MATERIAL SUPPLIED >>

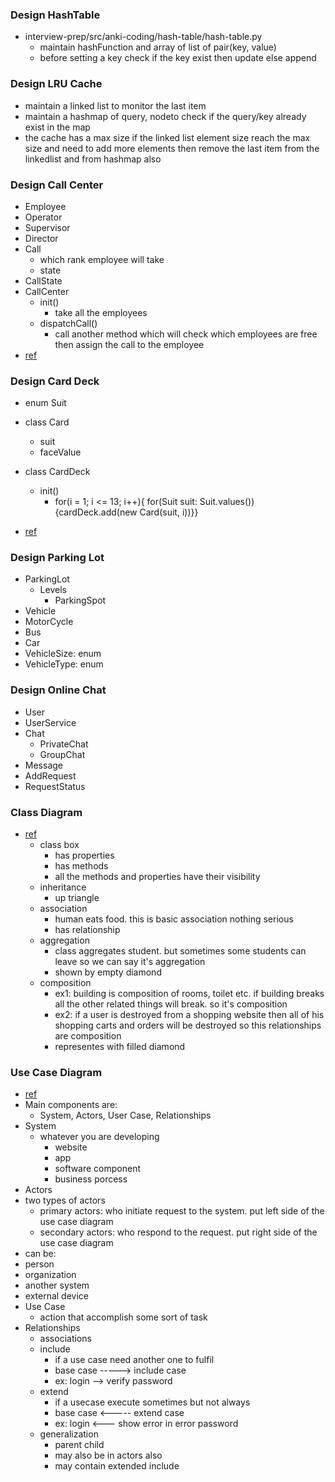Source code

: ### Design HashTable 
 - interview-prep/src/anki-coding/hash-table/hash-table.py
   - maintain hashFunction and array of list of pair(key, value)
   - before setting a key check if the key exist then update else append

### Design LRU Cache
 - maintain a linked list to monitor the last item
 - maintain a hashmap of query, nodeto check if the query/key already exist in the map
 - the cache has a max size if the linked list element size reach the max size and need to add more elements then remove the last item from the linkedlist and from hashmap also

### Design Call Center
 - Employee
 - Operator
 - Supervisor
 - Director
 - Call
   - which rank employee will take
   - state
 - CallState
 - CallCenter
   - init()
     - take all the employees
   - dispatchCall()
     - call another method which will check which employees are free then assign the call to the employee
 - [ref](https://github.com/donnemartin/system-design-primer/blob/master/solutions/object_oriented_design/call_center/call_center.ipynb)

### Design Card Deck
 - enum Suit
 - class Card
   - suit
   - faceValue
 - class CardDeck
   - init()
     - for(i = 1; i <= 13; i++){ for(Suit suit: Suit.values()){cardDeck.add(new Card(suit, i))}}

 - [ref](https://www.youtube.com/watch?v=lDa8I7iA5FA)


### Design Parking Lot
 - ParkingLot
    - Levels
        - ParkingSpot
 - Vehicle
 - MotorCycle
 - Bus
 - Car
 - VehicleSize: enum
 - VehicleType: enum
### Design Online Chat
 - User
 - UserService
 - Chat
   - PrivateChat
   - GroupChat
 - Message
 - AddRequest
 - RequestStatus


### Class Diagram
 - [ref](https://www.youtube.com/watch?v=UI6lqHOVHic)
   - class box
     - has properties
     - has methods
     - all the methods and properties have their visibility
   - inheritance
     - up triangle
   - association
     - human eats food. this is basic association nothing serious
     - has relationship
   - aggregation
     - class aggregates student. but sometimes some students can leave so we can say it's aggregation
     - shown by empty diamond
   - composition
     - ex1: building is composition of rooms, toilet etc. if building breaks all the other related things will break. so it's composition
     - ex2: if a user is destroyed from a shopping website then all of his shopping carts and orders will be destroyed so this relationships are composition
     - representes with filled diamond

### Use Case Diagram
 - [ref](https://www.youtube.com/watch?v=zid-MVo7M-E)
 - Main components are:
   - System, Actors, User Case, Relationships
 - System
   - whatever you are developing
     - website
     - app
     - software component
     - business porcess
 - Actors
  - two types of actors
    - primary actors: who initiate request to the system. put left side of the use case diagram
    - secondary actors: who respond to the request. put right side of the use case diagram
  - can be:
   - person
   - organization
   - another system
   - external device
 - Use Case
   - action that accomplish some sort of task
 - Relationships
   - associations
   - include
     - if a use case need another one to fulfil
     - base case     ----->  include case
     - ex: login --> verify password
   - extend
     - if a usecase execute sometimes but not always
     - base case <----- extend case
     - ex: login <--- show error in error password
   - generalization
     - parent child
     - may also be in actors also
     - may contain extended include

REQUIRED ACTION >> Print exactly the lines of the records from the one containing "- associations" through the end, and nothing besides them.

SOLUTION TO THE EXERCISE >>
   - associations
   - include
     - if a use case need another one to fulfil
     - base case     ----->  include case
     - ex: login --> verify password
   - extend
     - if a usecase execute sometimes but not always
     - base case <----- extend case
     - ex: login <--- show error in error password
   - generalization
     - parent child
     - may also be in actors also
     - may contain extended include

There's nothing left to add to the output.